Wednesday, May 29, 2019

A Crackpot's Vision of Future Physics: Quarks

Quarks are hard.  Really, really hard.  I don't understand them at more than a superficial level; I don't know anybody who does.  The math is notoriously difficult, and the philosophy appears nearly nonexistent, limited largely to naming the phenomena the math predicts.  So this section is going to be wrong in a lot more ways than normal.
First, my suspicions: Quarks are extremely complex configurations of an absurdly large number of smaller particles, typically called gluons, across six phases of our mass wave.  Which is to say, three pairs of attractive and repulsive phases of the wave, corresponding roughly to what in chromodynamics is referred to as "color".  There are both matter and antimatter configurations, although that is an incomplete description, because I think all the configurations are composed of both matter and antimatter in part.  Because these configurations are larger than a single phase of the gravity wave, you get an interlocking behavior we don't see much of at larger scales until you get to molecules, in which the different phases of the mass wave are, at a comprehensive scale, often in opposition; pull on opposing ends of a quark and there's a lot of give to it, stretching it out, as the conflicting waves give a stretchiness to the underlying behavior until they are no longer in conflict; at which point an abrupt and massive increase in the energy required to continue stretching occurs, no longer assisted by the conflicting wave patterns, beyond which the quark will "snap" in half.  So much energy that new particles will be created to fill in the gaps.
We see this behavior; it is only the description of the phenomena that differs.  Behavioral particulars aren't really addressed here except to say that they're complex, because the particles are complex.

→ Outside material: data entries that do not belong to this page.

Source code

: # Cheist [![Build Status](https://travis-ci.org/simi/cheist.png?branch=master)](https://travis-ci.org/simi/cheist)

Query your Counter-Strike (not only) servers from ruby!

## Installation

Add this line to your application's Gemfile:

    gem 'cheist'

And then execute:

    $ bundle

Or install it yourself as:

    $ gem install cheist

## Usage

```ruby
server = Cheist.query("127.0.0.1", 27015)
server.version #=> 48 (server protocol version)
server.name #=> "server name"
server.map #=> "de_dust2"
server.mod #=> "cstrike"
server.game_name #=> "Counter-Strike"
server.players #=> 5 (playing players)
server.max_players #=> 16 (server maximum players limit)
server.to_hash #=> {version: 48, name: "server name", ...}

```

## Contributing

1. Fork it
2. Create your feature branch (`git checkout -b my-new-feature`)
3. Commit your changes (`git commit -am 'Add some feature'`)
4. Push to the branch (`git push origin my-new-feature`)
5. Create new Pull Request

A Crackpot's Vision of Future Physics: Quantum Physics

Yes, this model suggests quantum physics isn't quite right, or perhaps more accurately is a simplification.  How do we go about using quantum physics?

First, the perturbation model is key.  That model works quite perfectly in this framework.

Second, Hamiltonian operators, the mathematical mechanism of incorporating the "quantum" from quantum physics... also continue to work perfectly.  They're still the only non-neglible energy under consideration.  All energy below the quantum level has no macroscopic ramifications, until and unless it achieves the quantum minimum, at which point a configuration change occurs, and a quantum event - specifically some energy emission at a quantum scale - takes place.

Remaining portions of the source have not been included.